= Sandy Run, South Carolina =

Unincorporated community in South Carolina, US

Sandy Run is an unincorporated community in Calhoun County, South Carolina, United States. Its elevation is 154 feet (47 m).
Sandy Run is best known for hosting the United States Marine Corps semi-annual Mud Run. Sandy Run is named after a local stream, Sandy Run, which flows through Sandy Run and neighboring communities, Gaston and Swansea which flows into the Congaree River. Those who live in Sandy Run have a Gaston or Swansea address.

The William Baker House was listed in the National Register of Historic Places in 1978. William T. Sherman may have slept there in February 1865.

Sandy Run is home of the USMC Mud Run, held annually.

==Economy==

Sandy Run is home to many large corporations such as DAK Americas, Eastman Chemical, Starbucks, Devro Inc., Stier Supply and Fitts Company.
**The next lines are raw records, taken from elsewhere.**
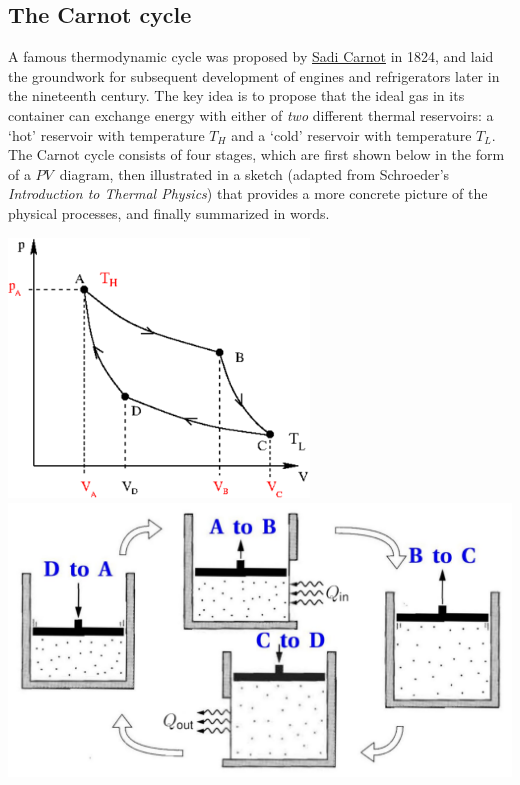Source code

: \subsection{The Carnot cycle}
A famous thermodynamic cycle was proposed by \href{https://en.wikipedia.org/wiki/Nicolas_Leonard_Sadi_Carnot}{Sadi Carnot} in 1824, and laid the groundwork for subsequent development of engines and refrigerators later in the nineteenth century.
The key idea is to propose that the ideal gas in its container can exchange energy with either of \emph{two} different thermal reservoirs: a `hot' reservoir with temperature $T_H$ and a `cold' reservoir with temperature $T_L$.
The Carnot cycle consists of four stages, which are first shown below in the form of a $PV$~diagram, then illustrated in a sketch (adapted from Schroeder's \textit{Introduction to Thermal Physics}) that provides a more concrete picture of the physical processes, and finally summarized in words.

\begin{center}
  \includegraphics[width=0.6\textwidth]{figs/unit05_carnot-PV.pdf} \\[36 pt]
  \includegraphics[width=\textwidth]{figs/unit05_carnot.pdf}
\end{center}

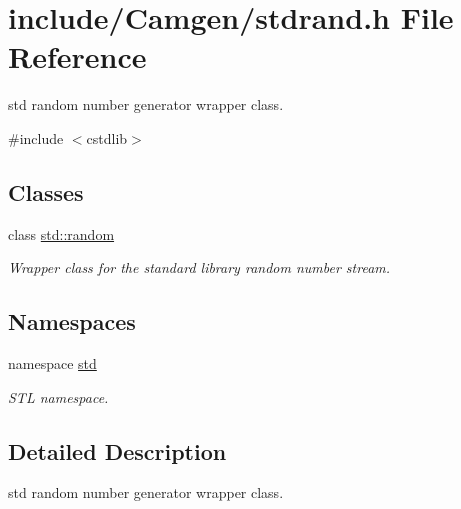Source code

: \hypertarget{a00600}{
\section{include/Camgen/stdrand.h File Reference}
\label{a00600}
}


std random number generator wrapper class.  


{\ttfamily \#include $<$cstdlib$>$}\par
\subsection*{Classes}
\begin{DoxyCompactItemize}
\item 
class \hyperlink{a00421}{std::random}
\begin{DoxyCompactList}\small\item\em Wrapper class for the standard library random number stream. \end{DoxyCompactList}\end{DoxyCompactItemize}
\subsection*{Namespaces}
\begin{DoxyCompactItemize}
\item 
namespace \hyperlink{a00804}{std}


\begin{DoxyCompactList}\small\item\em STL namespace. \end{DoxyCompactList}

\end{DoxyCompactItemize}


\subsection{Detailed Description}
std random number generator wrapper class. 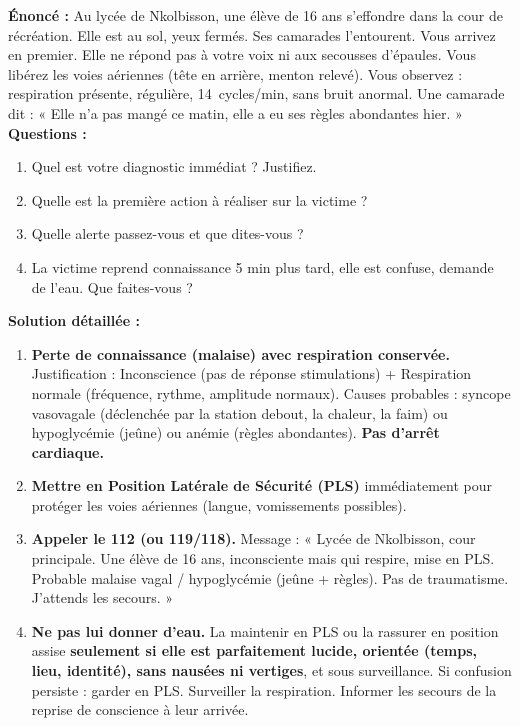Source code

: \documentclass[11pt]{article}
\newcommand{\cle}[1]{{\popxbold\color{popdark}#1}}
\begin{document}
\begin{exoresolu}
\textbf{Énoncé :} Au lycée de Nkolbisson, une élève de 16 ans s'effondre dans la cour de récréation. Elle est au sol, yeux fermés. Ses camarades l'entourent. Vous arrivez en premier. Elle ne répond pas à votre voix ni aux secousses d'épaules. Vous libérez les voies aériennes (tête en arrière, menton relevé). Vous observez : respiration présente, régulière, \SI{14}{cycles/min}, sans bruit anormal. Une camarade dit : « Elle n'a pas mangé ce matin, elle a eu ses règles abondantes hier. »
\textbf{Questions :}
\begin{enumerate}
    \item Quel est votre diagnostic immédiat ? Justifiez.
    \item Quelle est la première action à réaliser sur la victime ?
    \item Quelle alerte passez-vous et que dites-vous ?
    \item La victime reprend connaissance 5 min plus tard, elle est confuse, demande de l'eau. Que faites-vous ?
\end{enumerate}
\textbf{Solution détaillée :}
\begin{enumerate}
    \item \textbf{Perte de connaissance (malaise) avec respiration conservée.} Justification : Inconscience (pas de réponse stimulations) + Respiration normale (fréquence, rythme, amplitude normaux). Causes probables : \cle{syncope vasovagale} (déclenchée par la station debout, la chaleur, la faim) ou \cle{hypoglycémie} (jeûne) ou \cle{anémie} (règles abondantes). \textbf{Pas d'arrêt cardiaque.}
    \item \textbf{Mettre en Position Latérale de Sécurité (PLS)} immédiatement pour protéger les voies aériennes (langue, vomissements possibles).
    \item \textbf{Appeler le 112 (ou 119/118).} Message : « Lycée de Nkolbisson, cour principale. Une élève de 16 ans, inconsciente mais qui respire, mise en PLS. Probable malaise vagal / hypoglycémie (jeûne + règles). Pas de traumatisme. J'attends les secours. »
    \item \textbf{Ne pas lui donner d'eau.} La maintenir en PLS ou la rassurer en position assise \textbf{seulement si elle est parfaitement lucide, orientée (temps, lieu, identité), sans nausées ni vertiges}, et sous surveillance. Si confusion persiste : garder en PLS. Surveiller la respiration. Informer les secours de la reprise de conscience à leur arrivée.
\end{enumerate}
\end{exoresolu}
\end{document}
It is also home to a local and fast growing ammunition manufacturing company, Sandy Run Arms & Ammo.

Sandy Run has in its core several small local businesses including Sandy Run Exterminating, Sandy Run Florist, Katie's Sandwich Shop, and Sprinkles & Splits.

==Development==

Recently (May, 2019) Sandy Run has gone through a major development overhaul. A feasibility study outlined 3 possible scenarios for future land development. As of November, 2019 most of the construction has been completed, which includes road improvements, zoning, and the construction of several factories.

==Transportation==
During lane reversals (during Hurricane evacuations) Sandy Run sees detour traffic from the busy interstate I-26.